VIII. Graduate Programs
The University of Guelph, jointly with McMaster University and Wilfrid Laurier University, offers a program leading to a PhD in philosophy. The aim of the PhD program is to develop philosophers who are well rounded in the traditional areas of study and who have achieved a high level of expertise in their special fields of research. The Tri-University Doctoral Program in Philosophy, which consists of members drawn from all three university departments, is a semi-autonomous body responsible directly to the three graduate schools. It is responsible for admissions, for the program of instruction and for the naming of a student's advisory committee. Students in the program may enroll either at Guelph, McMaster or Wilfrid Laurier. A student comes under the general regulations of the university in which he or she is registered and the degree is granted by that university.
The program offers supervision in most of the traditional areas of philosophy but the special strengths of the program are in continental philosophy; epistemology and metaphysics; history of western philosophy; philosophy of science; language and logic; social, political and legal philosophy; and theoretical and applied ethics.
An applicant for admission is required to have an MA in philosophy from a recognized university.

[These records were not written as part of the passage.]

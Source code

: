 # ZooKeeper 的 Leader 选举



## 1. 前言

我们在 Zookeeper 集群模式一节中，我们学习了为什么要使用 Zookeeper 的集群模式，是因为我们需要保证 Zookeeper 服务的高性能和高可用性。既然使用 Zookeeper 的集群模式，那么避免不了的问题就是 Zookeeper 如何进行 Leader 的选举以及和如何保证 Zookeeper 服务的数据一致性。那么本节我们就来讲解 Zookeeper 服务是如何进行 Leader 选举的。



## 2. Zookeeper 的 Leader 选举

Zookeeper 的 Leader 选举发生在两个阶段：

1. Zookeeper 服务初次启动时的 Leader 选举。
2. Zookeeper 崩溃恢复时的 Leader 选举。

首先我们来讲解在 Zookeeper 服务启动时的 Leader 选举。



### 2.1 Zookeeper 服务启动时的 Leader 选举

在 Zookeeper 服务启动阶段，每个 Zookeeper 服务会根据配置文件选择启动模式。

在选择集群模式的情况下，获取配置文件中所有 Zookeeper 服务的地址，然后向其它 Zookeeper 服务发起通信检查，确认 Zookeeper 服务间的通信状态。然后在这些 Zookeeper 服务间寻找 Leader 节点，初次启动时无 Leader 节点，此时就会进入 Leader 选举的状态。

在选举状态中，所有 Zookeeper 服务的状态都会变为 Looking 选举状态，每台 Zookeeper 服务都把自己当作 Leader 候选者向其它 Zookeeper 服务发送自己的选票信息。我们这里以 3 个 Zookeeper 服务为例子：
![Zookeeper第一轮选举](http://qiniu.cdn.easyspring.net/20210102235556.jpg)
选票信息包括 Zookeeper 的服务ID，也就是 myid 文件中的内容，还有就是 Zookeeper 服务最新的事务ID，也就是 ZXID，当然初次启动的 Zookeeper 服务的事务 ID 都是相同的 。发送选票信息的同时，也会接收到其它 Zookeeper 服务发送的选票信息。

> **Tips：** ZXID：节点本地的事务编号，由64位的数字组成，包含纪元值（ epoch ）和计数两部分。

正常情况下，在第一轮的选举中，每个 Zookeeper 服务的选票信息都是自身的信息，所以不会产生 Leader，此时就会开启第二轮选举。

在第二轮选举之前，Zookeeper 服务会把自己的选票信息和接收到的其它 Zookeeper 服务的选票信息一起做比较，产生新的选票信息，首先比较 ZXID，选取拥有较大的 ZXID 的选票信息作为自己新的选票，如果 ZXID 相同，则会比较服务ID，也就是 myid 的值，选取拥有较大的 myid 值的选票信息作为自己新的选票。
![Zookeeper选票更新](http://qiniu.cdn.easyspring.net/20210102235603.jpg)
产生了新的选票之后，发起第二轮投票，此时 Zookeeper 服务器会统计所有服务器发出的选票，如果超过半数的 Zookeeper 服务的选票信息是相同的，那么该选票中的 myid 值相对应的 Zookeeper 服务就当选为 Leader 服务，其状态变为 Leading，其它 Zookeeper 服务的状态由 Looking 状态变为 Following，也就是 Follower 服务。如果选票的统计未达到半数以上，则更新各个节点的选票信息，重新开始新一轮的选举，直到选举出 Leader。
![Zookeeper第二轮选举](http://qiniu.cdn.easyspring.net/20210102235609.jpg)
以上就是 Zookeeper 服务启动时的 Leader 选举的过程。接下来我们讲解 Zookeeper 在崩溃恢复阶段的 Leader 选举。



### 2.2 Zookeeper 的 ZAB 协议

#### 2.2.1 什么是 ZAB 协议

Students normally will be required to take six courses in philosophy including the doctoral research seminar (PHIL*6960). In special circumstances students may take as few as four courses in philosophy. Students must also demonstrate knowledge in at least five designated fields of study. This may be done by course work, by examination, by thesis or by a suitable combination of these. A student who has not passed an oral qualifying examination by the end of their fifth semester will not be allowed to continue in the program. Students in the program may be required to demonstrate competence in one or more skills which their advisory committee decides, in consultation with the program officer, is needed for their dissertation (e.g. a language other than English). PhD candidates must submit a thesis of not more than 90,000 words (300 pages).